Viktor speaks about how he views queer life in his home country, and especially how that affects LGBT+ musicians in the metal scene, and their decisions on how open they are about their identity or sexuality. He also talks about how this affected his own choices in this area.
This week’s Camp Classic is “Seven Hills” by British metalcore band While She Sleeps. And while the song’s meanings might be immediately and specifically clear, being very obviously mostly about the band’s relationship with their fans, and their Sheffield home, that doesn’t stop there being plenty of room to identify queer relevance in Loz Taylor’s lyrics.

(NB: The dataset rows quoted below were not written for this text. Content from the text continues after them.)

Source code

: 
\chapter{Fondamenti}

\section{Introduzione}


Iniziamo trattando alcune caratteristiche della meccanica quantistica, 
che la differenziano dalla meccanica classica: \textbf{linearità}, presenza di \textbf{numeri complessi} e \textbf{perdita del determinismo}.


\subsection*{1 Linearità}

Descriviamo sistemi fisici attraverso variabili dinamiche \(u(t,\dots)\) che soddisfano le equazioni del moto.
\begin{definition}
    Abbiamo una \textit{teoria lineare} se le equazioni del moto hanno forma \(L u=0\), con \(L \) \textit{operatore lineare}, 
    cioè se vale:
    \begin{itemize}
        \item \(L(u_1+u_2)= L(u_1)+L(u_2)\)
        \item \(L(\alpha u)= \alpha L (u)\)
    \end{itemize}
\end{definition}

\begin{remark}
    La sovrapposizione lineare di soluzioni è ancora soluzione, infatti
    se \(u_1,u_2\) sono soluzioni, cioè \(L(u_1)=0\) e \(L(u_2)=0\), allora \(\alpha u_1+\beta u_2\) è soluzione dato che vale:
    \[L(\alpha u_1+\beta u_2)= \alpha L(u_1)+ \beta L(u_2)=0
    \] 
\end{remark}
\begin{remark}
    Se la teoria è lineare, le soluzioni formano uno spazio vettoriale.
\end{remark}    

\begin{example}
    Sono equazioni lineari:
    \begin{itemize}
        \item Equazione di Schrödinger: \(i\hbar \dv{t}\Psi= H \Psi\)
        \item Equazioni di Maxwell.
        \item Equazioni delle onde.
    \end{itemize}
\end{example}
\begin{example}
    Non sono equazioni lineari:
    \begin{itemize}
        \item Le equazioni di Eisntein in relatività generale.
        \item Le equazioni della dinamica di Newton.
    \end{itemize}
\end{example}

Matt, to whom this song has huge significance, has some long-standing interpretations arising from the struggles he was going through when he first heard the song a decade ago, as well as some others that he’s taken from it more recently, now he’s at a very different stage of his queer journey. In particular, he sees some clear parallels with his experience in both the areas of solidarity, and of the importance of finding mental resilience within yourself.

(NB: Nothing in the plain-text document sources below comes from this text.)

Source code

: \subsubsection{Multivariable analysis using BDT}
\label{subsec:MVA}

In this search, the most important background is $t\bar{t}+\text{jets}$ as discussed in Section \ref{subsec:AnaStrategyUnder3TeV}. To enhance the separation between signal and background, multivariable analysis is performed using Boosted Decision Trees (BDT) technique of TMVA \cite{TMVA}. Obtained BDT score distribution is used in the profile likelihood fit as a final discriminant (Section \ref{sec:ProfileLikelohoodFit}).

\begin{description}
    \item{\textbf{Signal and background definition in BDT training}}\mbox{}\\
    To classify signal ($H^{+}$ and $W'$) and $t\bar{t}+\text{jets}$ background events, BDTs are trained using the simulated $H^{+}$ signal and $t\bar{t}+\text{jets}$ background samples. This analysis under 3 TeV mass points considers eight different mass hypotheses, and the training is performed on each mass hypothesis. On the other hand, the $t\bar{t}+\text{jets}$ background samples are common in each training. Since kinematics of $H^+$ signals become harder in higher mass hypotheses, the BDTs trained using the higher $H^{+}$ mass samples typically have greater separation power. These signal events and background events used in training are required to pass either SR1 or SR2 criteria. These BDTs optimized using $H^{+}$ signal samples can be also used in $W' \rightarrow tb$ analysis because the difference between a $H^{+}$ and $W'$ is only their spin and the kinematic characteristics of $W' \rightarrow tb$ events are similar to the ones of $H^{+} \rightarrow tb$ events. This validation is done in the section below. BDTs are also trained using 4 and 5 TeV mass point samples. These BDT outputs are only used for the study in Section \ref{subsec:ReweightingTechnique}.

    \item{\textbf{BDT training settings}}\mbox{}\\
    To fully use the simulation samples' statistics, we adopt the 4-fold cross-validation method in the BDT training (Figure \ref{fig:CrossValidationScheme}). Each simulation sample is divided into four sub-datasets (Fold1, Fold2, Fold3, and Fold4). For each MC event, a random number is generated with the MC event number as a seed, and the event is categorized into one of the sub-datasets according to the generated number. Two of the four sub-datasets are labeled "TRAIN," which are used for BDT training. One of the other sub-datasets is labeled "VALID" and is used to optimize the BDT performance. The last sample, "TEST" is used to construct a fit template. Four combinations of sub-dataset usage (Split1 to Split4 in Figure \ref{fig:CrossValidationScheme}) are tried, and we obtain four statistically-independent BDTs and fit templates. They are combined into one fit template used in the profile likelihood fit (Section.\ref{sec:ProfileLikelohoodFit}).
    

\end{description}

Tom, naturally, manages to go straight for a much less deep-and-meaningful, more adult interpretation, skipping straight past the profund, and into the profane. But he does at least manage to find something a little more weighty to talk about in the literal interpretation of the song’s chorus, and how it makes him think about the changes a band experiences as they move from a new band to an established one.

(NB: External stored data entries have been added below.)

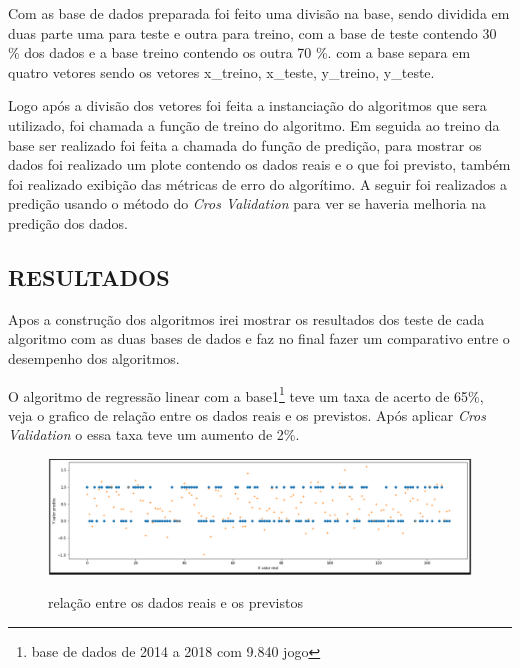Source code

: Com as base de dados preparada foi feito uma divisão na base, sendo dividida em duas parte uma para teste e outra para treino, com a base de teste contendo 30 \% dos dados e a base treino contendo os outra 70 \%. com a base separa em quatro vetores sendo os vetores x\_treino, x\_teste, y\_treino, y\_teste.

Logo após a divisão dos vetores foi feita a instanciação do algoritmos que sera utilizado, foi chamada a função de treino do algoritmo. Em seguida ao treino da base ser realizado foi feita a chamada do função de predição, para mostrar os dados foi realizado um plote contendo os dados reais e o que foi previsto, também foi realizado exibição das métricas de erro do algorítimo. A seguir foi realizados a predição usando o método do \textit{Cros Validation} para ver se haveria melhoria na predição dos dados.

\subsection{RESULTADOS} 

Apos a construção dos algoritmos irei mostrar os resultados dos teste de cada algoritmo com as duas bases de dados e faz no final fazer um comparativo entre o desempenho dos algoritmos.

O algoritmo de regressão linear com a base1\footnote[4]{base de dados de 2014 a 2018 com 9.840 jogo} teve um taxa de acerto de 65\%, veja o grafico de relação entre os dados reais e os previstos. Após aplicar \textit{Cros Validation} o essa taxa teve um aumento de 2\%.
\begin{figure}[htbp]
	\begin{center}
		\includegraphics[width=0.7\linewidth]{imagens/regressailinear.png}\\
	\end{center}
	\caption[relação entre os dados reais e os previstos]{relação entre os dados reais e os previstos}
	\label{fig:logo}
\end{figure}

In this week’s visit to the Hate Crew Gaybar, one host picks one of release he wishes he’d put in the jukebox in 2021 (what with it being only 11 days into 2022, and 2021 having been bonkers for great music), and the other host chooses the first 2022 release to go into the jukebox.
—The 2021 entry is ‘Modern Escapism’ by Blanket, the ambient, Deftones-y troupe from Blackpool, England, who Matt’s slightly nervous about bringing up. And the 2022 addition is ‘Epigone’ by Boston, Massachusetts progressive, symphonic epic metallers Wilderun, who Tom has done a dramatic volte-face on.
Content Warning: This episode includes (very, very) bad Yorkshire accents.